We’re looking at transmission of data specifically because it necessarily involves sharing the data that you have collected with someone else – and that brings with it some additional considerations.
Ask yourself the question ‘do we transmit this data to anyone else’?
Some examples of transmission might include:
- Sending customer address information to your shipping partner/delivery company;
- Importing customer data into a 3rd party tool such as an email campaign management system;
- Sharing customer data for marketing purposes – e.g. a marketing agency;
- Sending customer data to a 3rd party cloud storage facility (e.g. data backups).
In all of these scenarios, you are actively releasing the personal data you hold to a 3rd party – and you are reliant on that 3rd party looking after the data – so you need to be pretty clear who you’re working with, and what controls are in place to ensure that the data stays secure.
I'm sorry, but I don't have a clueWhy ignorance is no defence under the GDPR
I suspect that this will be the response from a fair number of small business owners. Perhaps you’ve never given any thought whatsoever to where your customer/employee data actually resides. Or whether other people outside your organisation might actually have access to it. Or how secure it really is.
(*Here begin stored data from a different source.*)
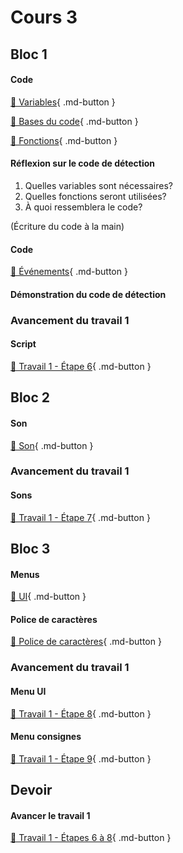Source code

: # Cours 3
## Bloc 1
 
#### Code
[📝 Variables](./code/variables.md){ .md-button }          

[📝 Bases du code](./code/base.md){ .md-button }       

[📝 Fonctions](./code/fonctions.md){ .md-button }        


#### Réflexion sur le code de détection
1. Quelles variables sont nécessaires?    
2. Quelles fonctions seront utilisées?    
3. À quoi ressemblera le code?    

(Écriture du code à la main)     


#### Code
[📝 Événements](./code/evenements.md){ .md-button }         


#### Démonstration du code de détection     

### Avancement du travail 1
#### Script
[💼 Travail 1 - Étape 6](https://tim-montmorency.com/compendium/582-401-realite-mixte/consignes/travail1-script.html){ .md-button }     



## Bloc 2
#### Son
[📝 Son](./unity/son.md){ .md-button }   

### Avancement du travail 1
#### Sons
[💼 Travail 1 - Étape 7](https://tim-montmorency.com/compendium/582-401-realite-mixte/consignes/travail1-son.html){ .md-button }     

## Bloc 3       
#### Menus
[📝 UI](./unity/UI.md){ .md-button }      

#### Police de caractères
[📝 Police de caractères](./unity/font.md){ .md-button }   

### Avancement du travail 1
#### Menu UI
[💼 Travail 1 - Étape 8](https://tim-montmorency.com/compendium/582-401-realite-mixte/consignes/travail1-menu-ui.html){ .md-button }     

#### Menu consignes
[💼 Travail 1 - Étape 9](https://tim-montmorency.com/compendium/582-401-realite-mixte/consignes/travail1-menu-consignes.html){ .md-button }     


## Devoir 
#### Avancer le travail 1
[💼 Travail 1 - Étapes 6 à 8](https://tim-montmorency.com/compendium/582-401-realite-mixte/consignes/travail1){ .md-button }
And that highlights an important point that is central to the whole GDPR.
When you consider that individuals’ personal data is a valuable commodity, you have a responsibility to think about these things – if you want to collect it and use it, you need to take care of it.
For years we’ve had a responsibility to think about these things, but the previous legislation, for the most part, let us all get away with it.
The reality of GDPR is that we are all going to have to get properly on top of this – it’s where much of the hard graft is going to happen. For example, if you don’t know where your digital data is stored, how can you argue that it’s secure?
So, I’m afraid to say, you’re either going to need to tackle these things yourself, or get someone to tackle them on your behalf.